She smiles the way Charley in the Peanuts strip smiles sometimes: a straight smile with slightly crooked lips; as she snips away at his thinning hair, like she does every second week. In the beginning she scolded him, teased him, good-naturedly, kindly, telling him he should only come in every two months or so. The growth is really too slow to warrant a two-weekly trim, but he only smiled, took off the thick glasses and sat down in the barber’s chair without a word. She gave up after the third or fourth visit.
It’s been going on for a year now. Before she realised the truth, it bothered her a lot.
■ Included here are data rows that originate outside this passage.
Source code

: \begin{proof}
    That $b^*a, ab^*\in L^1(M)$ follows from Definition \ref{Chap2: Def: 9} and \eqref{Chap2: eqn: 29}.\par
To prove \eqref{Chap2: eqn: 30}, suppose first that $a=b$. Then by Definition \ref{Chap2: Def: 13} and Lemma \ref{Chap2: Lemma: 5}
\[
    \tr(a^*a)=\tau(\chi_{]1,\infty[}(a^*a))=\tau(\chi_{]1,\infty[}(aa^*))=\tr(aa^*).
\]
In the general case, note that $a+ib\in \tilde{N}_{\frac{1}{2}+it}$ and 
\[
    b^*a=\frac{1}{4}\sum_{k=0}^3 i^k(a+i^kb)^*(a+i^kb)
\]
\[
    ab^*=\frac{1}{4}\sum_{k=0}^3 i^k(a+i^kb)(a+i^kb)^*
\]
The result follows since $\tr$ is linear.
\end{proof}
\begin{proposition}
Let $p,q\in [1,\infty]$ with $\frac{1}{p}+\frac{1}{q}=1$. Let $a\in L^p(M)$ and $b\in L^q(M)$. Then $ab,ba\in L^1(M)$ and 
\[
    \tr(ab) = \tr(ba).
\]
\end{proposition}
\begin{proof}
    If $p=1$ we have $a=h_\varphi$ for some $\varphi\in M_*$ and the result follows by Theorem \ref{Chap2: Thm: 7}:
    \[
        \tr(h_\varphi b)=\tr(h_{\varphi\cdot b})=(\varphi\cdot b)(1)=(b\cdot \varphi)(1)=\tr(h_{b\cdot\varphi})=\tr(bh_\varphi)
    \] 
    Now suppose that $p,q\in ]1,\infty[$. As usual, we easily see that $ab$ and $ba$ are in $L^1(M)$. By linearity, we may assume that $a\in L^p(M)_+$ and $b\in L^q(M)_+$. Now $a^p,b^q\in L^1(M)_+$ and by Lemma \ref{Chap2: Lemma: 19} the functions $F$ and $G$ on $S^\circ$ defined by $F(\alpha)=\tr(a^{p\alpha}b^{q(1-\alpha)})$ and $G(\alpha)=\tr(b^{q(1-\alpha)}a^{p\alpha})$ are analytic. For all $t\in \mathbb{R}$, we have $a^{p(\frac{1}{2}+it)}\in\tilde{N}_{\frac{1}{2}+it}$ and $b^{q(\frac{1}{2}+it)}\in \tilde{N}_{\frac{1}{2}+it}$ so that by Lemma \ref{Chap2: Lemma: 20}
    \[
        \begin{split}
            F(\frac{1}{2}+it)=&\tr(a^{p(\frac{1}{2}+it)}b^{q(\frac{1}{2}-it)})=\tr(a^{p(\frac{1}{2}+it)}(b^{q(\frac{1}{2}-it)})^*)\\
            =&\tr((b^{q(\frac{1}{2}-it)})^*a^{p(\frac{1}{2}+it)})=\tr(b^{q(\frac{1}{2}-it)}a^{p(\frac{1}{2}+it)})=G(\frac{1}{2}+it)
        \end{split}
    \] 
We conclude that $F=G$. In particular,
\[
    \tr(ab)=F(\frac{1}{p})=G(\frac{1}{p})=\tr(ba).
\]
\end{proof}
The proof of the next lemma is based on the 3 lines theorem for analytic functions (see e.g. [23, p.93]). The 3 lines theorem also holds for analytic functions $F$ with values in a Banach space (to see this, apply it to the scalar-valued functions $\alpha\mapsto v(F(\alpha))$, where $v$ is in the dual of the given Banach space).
Twenty-six haircuts for a guy who needed six.
She isn’t pretty anymore. Maybe she was, a long time ago, before the lines between her eyes started biting into her personality. Before cigarettes yellowed her fingers and creased her lips and stained her once-white teeth. Before the scar on her cheek: the livid-red line that is slowly fading but will never disappear. He wanted to ask, didn’t dare, because she wouldn’t tell him, anyway. Why should she?
Today is different. The smile says it all. Her eyes tell him so. Something has happened – something made her happy. He is glad and jealous at the same time, hesitates, takes a breath, makes a decision and finally asks:
If she is surprised at this, she doesn’t let it on. He’s never spoken to her before. Her lips curve upwards.
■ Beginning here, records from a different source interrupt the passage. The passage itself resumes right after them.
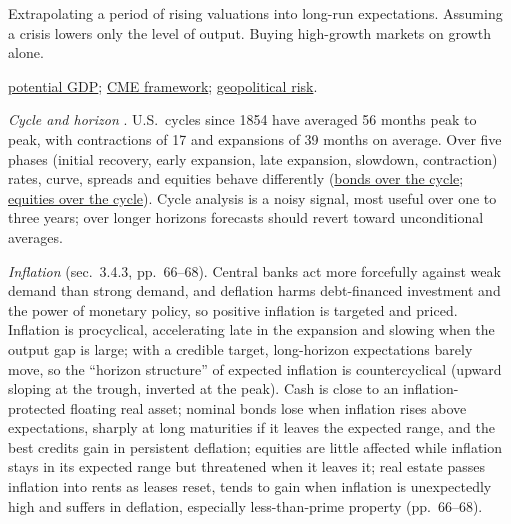 \begin{qfmethod}
 Extrapolating a period of rising valuations into long-run expectations. Assuming a crisis lowers only the level of output. Buying high-growth markets on growth alone.

 \hyperref[meth:potential-gdp-growth-accounting]{potential GDP}; \hyperref[meth:cme-framework-forecasting]{CME framework}; \hyperref[meth:geopolitical-risk-assessment]{geopolitical risk}.

\end{qfmethod}

\begin{qfmethod}\label{meth:cycle-policy-curve-expectations}
 \emph{Cycle and horizon} \citep[chap.~3, sec.~3.4, pp.~61--68]{portfolio-management-in-practice-v1-2020}. U.S.\ cycles since 1854 have averaged 56 months peak to peak, with contractions of 17 and expansions of 39 months on average. Over five phases (initial recovery, early expansion, late expansion, slowdown, contraction) rates, curve, spreads and equities behave differently (\hyperref[meth:cycle-rates-breakevens-spreads]{bonds over the cycle}; \hyperref[meth:cycle-equities-property]{equities over the cycle}). Cycle analysis is a noisy signal, most useful over one to three years; over longer horizons forecasts should revert toward unconditional averages.

\emph{Inflation} (sec.~3.4.3, pp.~66--68). Central banks act more forcefully against weak demand than strong demand, and deflation harms debt-financed investment and the power of monetary policy, so positive inflation is targeted and priced. Inflation is procyclical, accelerating late in the expansion and slowing when the output gap is large; with a credible target, long-horizon expectations barely move, so the ``horizon structure'' of expected inflation is countercyclical (upward sloping at the trough, inverted at the peak). Cash is close to an inflation-protected floating real asset; nominal bonds lose when inflation rises above expectations, sharply at long maturities if it leaves the expected range, and the best credits gain in persistent deflation; equities are little affected while inflation stays in its expected range but threatened when it leaves it; real estate passes inflation into rents as leases reset, tends to gain when inflation is unexpectedly high and suffers in deflation, especially less-than-prime property (pp.~66--68).


\end{qfmethod}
“I somehow knew it would be today, that’s all. When I woke up, I just knew you’d say something today. It made me happy.”
She gets busy with the wisps around his ears, taking special care of the line where he shaves off the short sideburns. Silence settles in once more while he tries to think of an answer.
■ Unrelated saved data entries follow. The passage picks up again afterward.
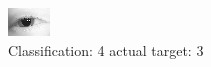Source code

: \begin{figure}[h!]
\begin{center}
\includegraphics[width=0.60\columnwidth]{figures/ID61_class_4_target_3.png}
\end{center}
\caption{ Classification: 4 actual target: 3}
\label{fig:ID61_class_4_target_3}
\end{figure}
“I’m sorry,” he says, “I know I don’t say much.”
“I noticed,” she teases.
She runs a hand over his scalp, smoothing the flimsy growth. She knows all about him by now: small-town gossip has no secrets and people always find old bachelors a source of wonder. Is he straight? Gay? Criminal, animal, vegetable, organic? Bachelors don’t fit in society where Sunday sermons are all about relationships. Doctor Phil and all the soapies can’t all be wrong, can they? Then again, the girl from the bookstore said something about him one day – that he once bought Fireproof , only to exchange it the very next day for some do-it-yourself book. They discussed it during a lunch hour and couldn’t figure it out.
“You read a lot?” She wants him to say something, anything.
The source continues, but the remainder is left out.